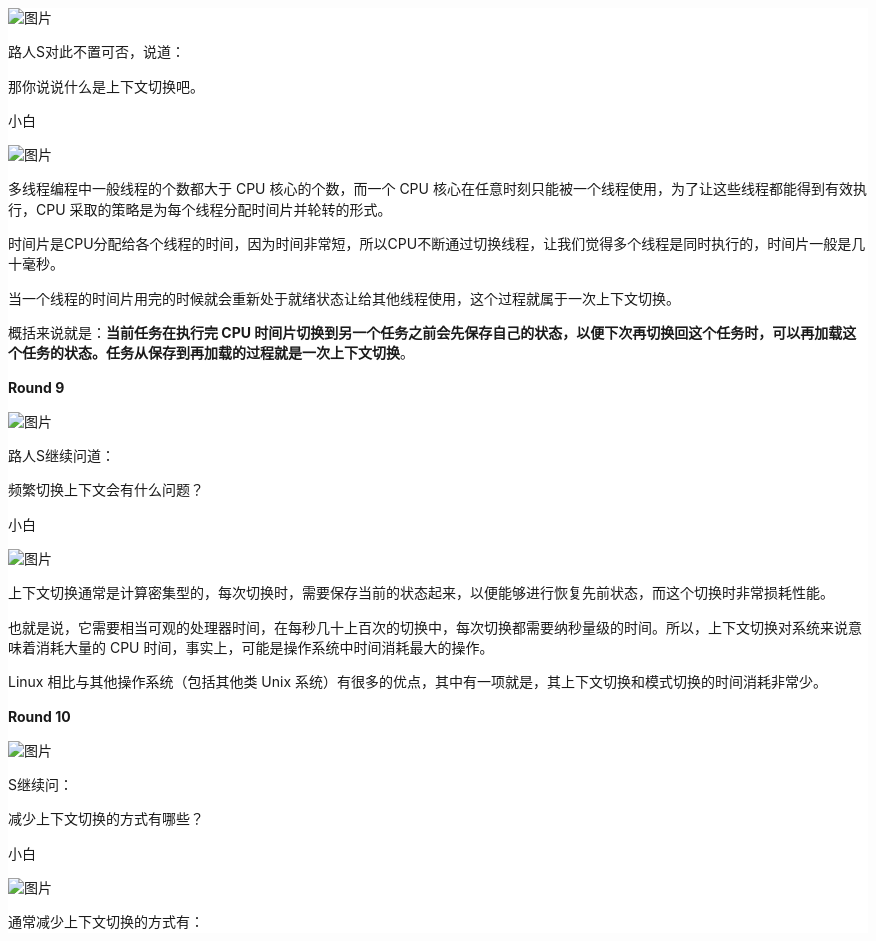 



![图片](https://mmbiz.qpic.cn/mmbiz_jpg/4T53Amic6nWnbBQgllzr4q3jL0niaU1wRhj0ia8KClnWlILDBibUjxWMg6iaEQmSGVWEKZyEVaJGNic8Xy8Tr8bQeeSw/640?wx_fmt=jpeg&tp=webp&wxfrom=5&wx_lazy=1&wx_co=1)

路人S对此不置可否，说道：

那你说说什么是上下文切换吧。

小白

![图片](https://mmbiz.qpic.cn/mmbiz_jpg/4T53Amic6nWnbBQgllzr4q3jL0niaU1wRh1Ig7ptIp0yvPu8SMDM7GiciaO21aaEvHTBMyUPlGvCyHFLSGd1n1cPiag/640?wx_fmt=jpeg&tp=webp&wxfrom=5&wx_lazy=1&wx_co=1)

多线程编程中一般线程的个数都大于 CPU 核心的个数，而一个 CPU 核心在任意时刻只能被一个线程使用，为了让这些线程都能得到有效执行，CPU 采取的策略是为每个线程分配时间片并轮转的形式。

时间片是CPU分配给各个线程的时间，因为时间非常短，所以CPU不断通过切换线程，让我们觉得多个线程是同时执行的，时间片一般是几十毫秒。

当一个线程的时间片用完的时候就会重新处于就绪状态让给其他线程使用，这个过程就属于一次上下文切换。

概括来说就是：**当前任务在执行完 CPU 时间片切换到另一个任务之前会先保存自己的状态，以便下次再切换回这个任务时，可以再加载这个任务的状态。任务从保存到再加载的过程就是一次上下文切换**。



**Round 9**





![图片](https://mmbiz.qpic.cn/mmbiz_jpg/4T53Amic6nWnbBQgllzr4q3jL0niaU1wRhj0ia8KClnWlILDBibUjxWMg6iaEQmSGVWEKZyEVaJGNic8Xy8Tr8bQeeSw/640?wx_fmt=jpeg&tp=webp&wxfrom=5&wx_lazy=1&wx_co=1)

路人S继续问道：

频繁切换上下文会有什么问题？

小白

![图片](https://mmbiz.qpic.cn/mmbiz_jpg/4T53Amic6nWnbBQgllzr4q3jL0niaU1wRh1Ig7ptIp0yvPu8SMDM7GiciaO21aaEvHTBMyUPlGvCyHFLSGd1n1cPiag/640?wx_fmt=jpeg&tp=webp&wxfrom=5&wx_lazy=1&wx_co=1)

上下文切换通常是计算密集型的，每次切换时，需要保存当前的状态起来，以便能够进行恢复先前状态，而这个切换时非常损耗性能。

也就是说，它需要相当可观的处理器时间，在每秒几十上百次的切换中，每次切换都需要纳秒量级的时间。所以，上下文切换对系统来说意味着消耗大量的 CPU 时间，事实上，可能是操作系统中时间消耗最大的操作。

Linux 相比与其他操作系统（包括其他类 Unix 系统）有很多的优点，其中有一项就是，其上下文切换和模式切换的时间消耗非常少。



**Round 10**





![图片](https://mmbiz.qpic.cn/mmbiz_jpg/4T53Amic6nWnbBQgllzr4q3jL0niaU1wRhj0ia8KClnWlILDBibUjxWMg6iaEQmSGVWEKZyEVaJGNic8Xy8Tr8bQeeSw/640?wx_fmt=jpeg&tp=webp&wxfrom=5&wx_lazy=1&wx_co=1)

S继续问：

减少上下文切换的方式有哪些？

小白

![图片](https://mmbiz.qpic.cn/mmbiz_jpg/4T53Amic6nWnbBQgllzr4q3jL0niaU1wRh1Ig7ptIp0yvPu8SMDM7GiciaO21aaEvHTBMyUPlGvCyHFLSGd1n1cPiag/640?wx_fmt=jpeg&tp=webp&wxfrom=5&wx_lazy=1&wx_co=1)

通常减少上下文切换的方式有：
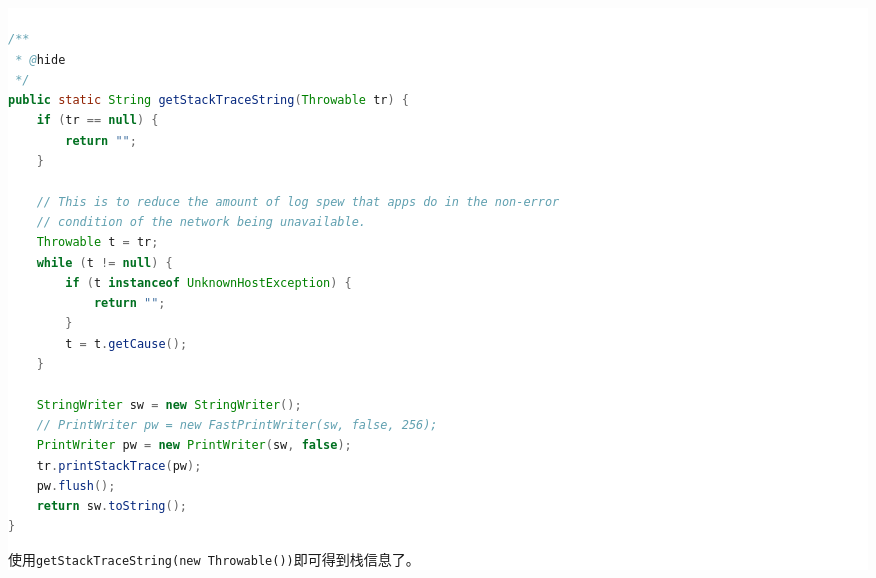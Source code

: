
 ```java

/**
 * @hide
 */
public static String getStackTraceString(Throwable tr) {
    if (tr == null) {
        return "";
    }

    // This is to reduce the amount of log spew that apps do in the non-error
    // condition of the network being unavailable.
    Throwable t = tr;
    while (t != null) {
        if (t instanceof UnknownHostException) {
            return "";
        }
        t = t.getCause();
    }

    StringWriter sw = new StringWriter();
    // PrintWriter pw = new FastPrintWriter(sw, false, 256);
    PrintWriter pw = new PrintWriter(sw, false);
    tr.printStackTrace(pw);
    pw.flush();
    return sw.toString();
}
```

使用`getStackTraceString(new Throwable())`即可得到栈信息了。
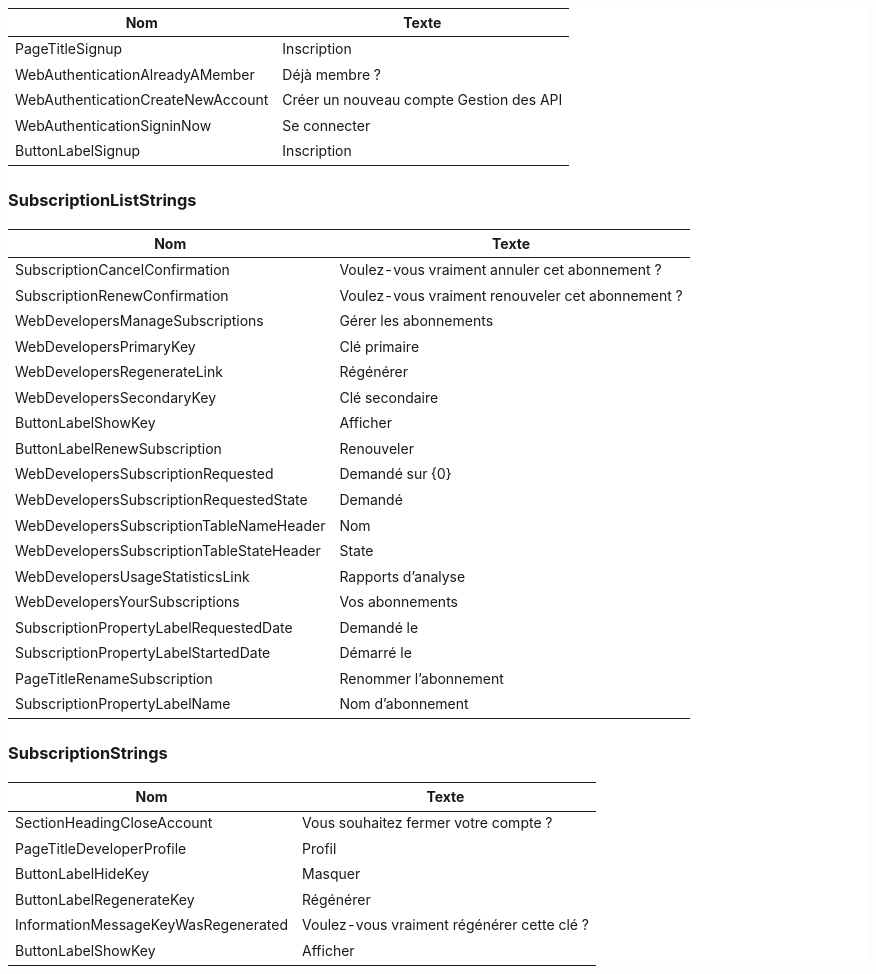 |Nom|Texte|  
|----------|----------|  
|PageTitleSignup|Inscription|  
|WebAuthenticationAlreadyAMember|Déjà membre ?|  
|WebAuthenticationCreateNewAccount|Créer un nouveau compte Gestion des API|  
|WebAuthenticationSigninNow|Se connecter|  
|ButtonLabelSignup|Inscription|  
  
###  <a name="subscriptionliststrings"></a><a name="SubscriptionListStrings"></a> SubscriptionListStrings  
  
|Nom|Texte|  
|----------|----------|  
|SubscriptionCancelConfirmation|Voulez-vous vraiment annuler cet abonnement ?|  
|SubscriptionRenewConfirmation|Voulez-vous vraiment renouveler cet abonnement ?|  
|WebDevelopersManageSubscriptions|Gérer les abonnements|  
|WebDevelopersPrimaryKey|Clé primaire|  
|WebDevelopersRegenerateLink|Régénérer|  
|WebDevelopersSecondaryKey|Clé secondaire|  
|ButtonLabelShowKey|Afficher|  
|ButtonLabelRenewSubscription|Renouveler|  
|WebDevelopersSubscriptionRequested|Demandé sur {0}|  
|WebDevelopersSubscriptionRequestedState|Demandé|  
|WebDevelopersSubscriptionTableNameHeader|Nom|  
|WebDevelopersSubscriptionTableStateHeader|State|  
|WebDevelopersUsageStatisticsLink|Rapports d’analyse|  
|WebDevelopersYourSubscriptions|Vos abonnements|  
|SubscriptionPropertyLabelRequestedDate|Demandé le|  
|SubscriptionPropertyLabelStartedDate|Démarré le|  
|PageTitleRenameSubscription|Renommer l’abonnement|  
|SubscriptionPropertyLabelName|Nom d’abonnement|  
  
###  <a name="subscriptionstrings"></a><a name="SubscriptionStrings"></a> SubscriptionStrings  
  
|Nom|Texte|  
|----------|----------|  
|SectionHeadingCloseAccount|Vous souhaitez fermer votre compte ?|  
|PageTitleDeveloperProfile|Profil|  
|ButtonLabelHideKey|Masquer|  
|ButtonLabelRegenerateKey|Régénérer|  
|InformationMessageKeyWasRegenerated|Voulez-vous vraiment régénérer cette clé ?|  
|ButtonLabelShowKey|Afficher|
■ ■ ■
* **BRIEF**:
Say the number of lines in the entries that have the string "getStackTraceString", and only that.

* **RESPONSE AREA**:
2